What the task requires
Read the listing below and copy out every line that holds "Rosenberg".

Data section
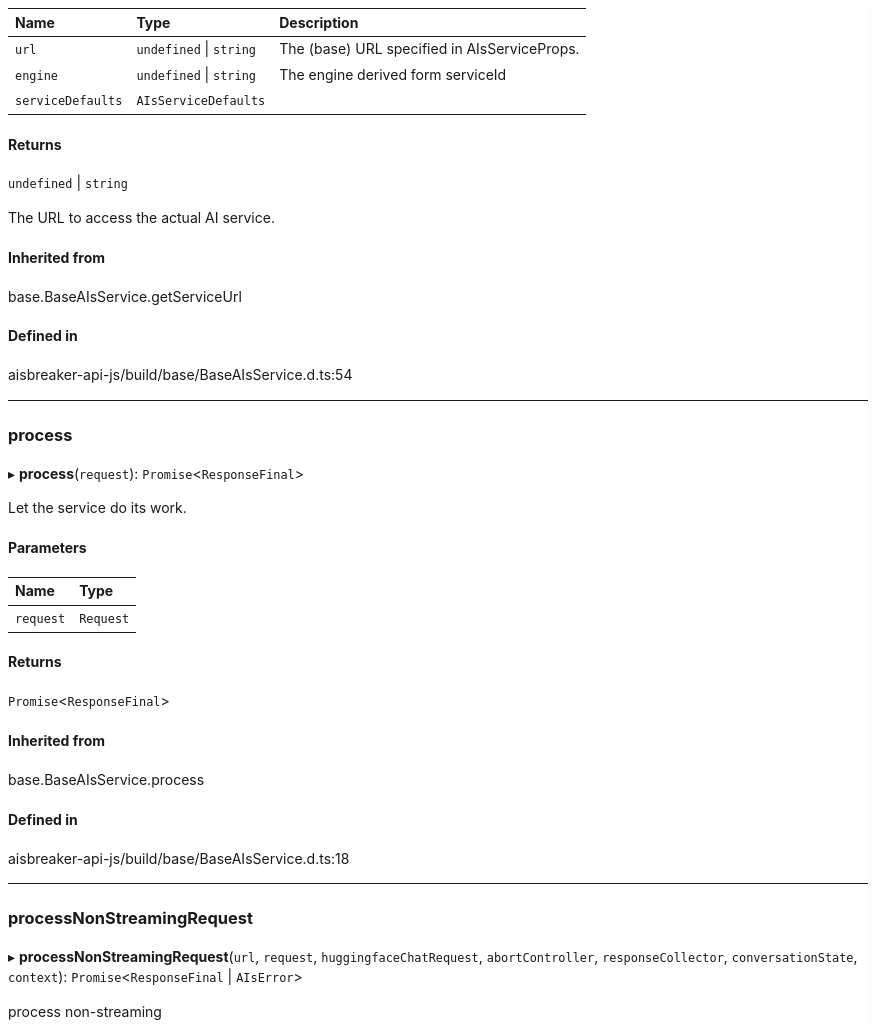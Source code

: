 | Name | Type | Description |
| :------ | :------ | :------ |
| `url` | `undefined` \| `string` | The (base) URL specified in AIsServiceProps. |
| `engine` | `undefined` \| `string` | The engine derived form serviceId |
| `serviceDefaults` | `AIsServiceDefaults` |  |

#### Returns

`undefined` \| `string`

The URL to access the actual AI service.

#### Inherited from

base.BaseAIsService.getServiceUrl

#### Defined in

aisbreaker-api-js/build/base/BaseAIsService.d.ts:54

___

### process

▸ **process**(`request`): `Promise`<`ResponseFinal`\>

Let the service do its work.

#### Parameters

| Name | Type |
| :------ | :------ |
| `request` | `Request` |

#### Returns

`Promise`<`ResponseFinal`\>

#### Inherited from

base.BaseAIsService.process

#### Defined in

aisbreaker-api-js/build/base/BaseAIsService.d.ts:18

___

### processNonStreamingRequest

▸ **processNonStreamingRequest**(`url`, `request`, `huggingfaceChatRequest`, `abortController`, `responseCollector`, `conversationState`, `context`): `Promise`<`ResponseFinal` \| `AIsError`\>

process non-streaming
...
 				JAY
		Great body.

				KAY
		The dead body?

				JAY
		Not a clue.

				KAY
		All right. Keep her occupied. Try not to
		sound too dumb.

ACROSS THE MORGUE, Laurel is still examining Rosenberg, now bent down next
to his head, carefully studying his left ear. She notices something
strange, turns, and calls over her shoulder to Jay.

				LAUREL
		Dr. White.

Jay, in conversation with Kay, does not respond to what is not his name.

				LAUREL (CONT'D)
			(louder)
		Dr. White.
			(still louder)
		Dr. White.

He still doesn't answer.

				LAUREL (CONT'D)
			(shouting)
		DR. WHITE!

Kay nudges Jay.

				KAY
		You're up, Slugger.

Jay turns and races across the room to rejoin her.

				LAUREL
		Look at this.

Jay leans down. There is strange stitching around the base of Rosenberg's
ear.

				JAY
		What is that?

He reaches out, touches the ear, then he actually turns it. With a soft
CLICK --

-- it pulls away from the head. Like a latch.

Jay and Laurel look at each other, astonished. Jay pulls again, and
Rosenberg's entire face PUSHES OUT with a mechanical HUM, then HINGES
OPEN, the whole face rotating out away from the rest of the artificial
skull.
---
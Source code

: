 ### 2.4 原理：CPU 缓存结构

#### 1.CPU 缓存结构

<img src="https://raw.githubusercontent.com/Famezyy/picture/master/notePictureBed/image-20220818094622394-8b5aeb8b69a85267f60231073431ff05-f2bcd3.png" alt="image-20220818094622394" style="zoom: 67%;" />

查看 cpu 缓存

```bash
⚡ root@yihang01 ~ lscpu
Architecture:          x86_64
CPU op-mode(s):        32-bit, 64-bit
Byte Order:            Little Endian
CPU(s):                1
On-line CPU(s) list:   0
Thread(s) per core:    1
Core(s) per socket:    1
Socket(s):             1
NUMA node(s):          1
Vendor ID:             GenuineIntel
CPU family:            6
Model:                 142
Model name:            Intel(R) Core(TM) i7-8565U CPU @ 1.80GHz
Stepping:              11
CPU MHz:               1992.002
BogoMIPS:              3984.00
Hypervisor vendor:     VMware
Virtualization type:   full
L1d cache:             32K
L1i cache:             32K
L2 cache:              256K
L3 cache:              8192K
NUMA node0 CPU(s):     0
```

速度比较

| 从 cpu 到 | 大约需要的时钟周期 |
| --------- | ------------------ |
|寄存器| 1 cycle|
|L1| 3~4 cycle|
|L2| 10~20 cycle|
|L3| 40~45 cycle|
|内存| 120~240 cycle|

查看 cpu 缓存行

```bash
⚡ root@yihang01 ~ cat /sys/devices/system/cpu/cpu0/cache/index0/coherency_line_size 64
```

Answer to the problem
ACROSS THE MORGUE, Laurel is still examining Rosenberg, now bent down next
Jay leans down. There is strange stitching around the base of Rosenberg's
Rosenberg's entire face PUSHES OUT with a mechanical HUM, then HINGES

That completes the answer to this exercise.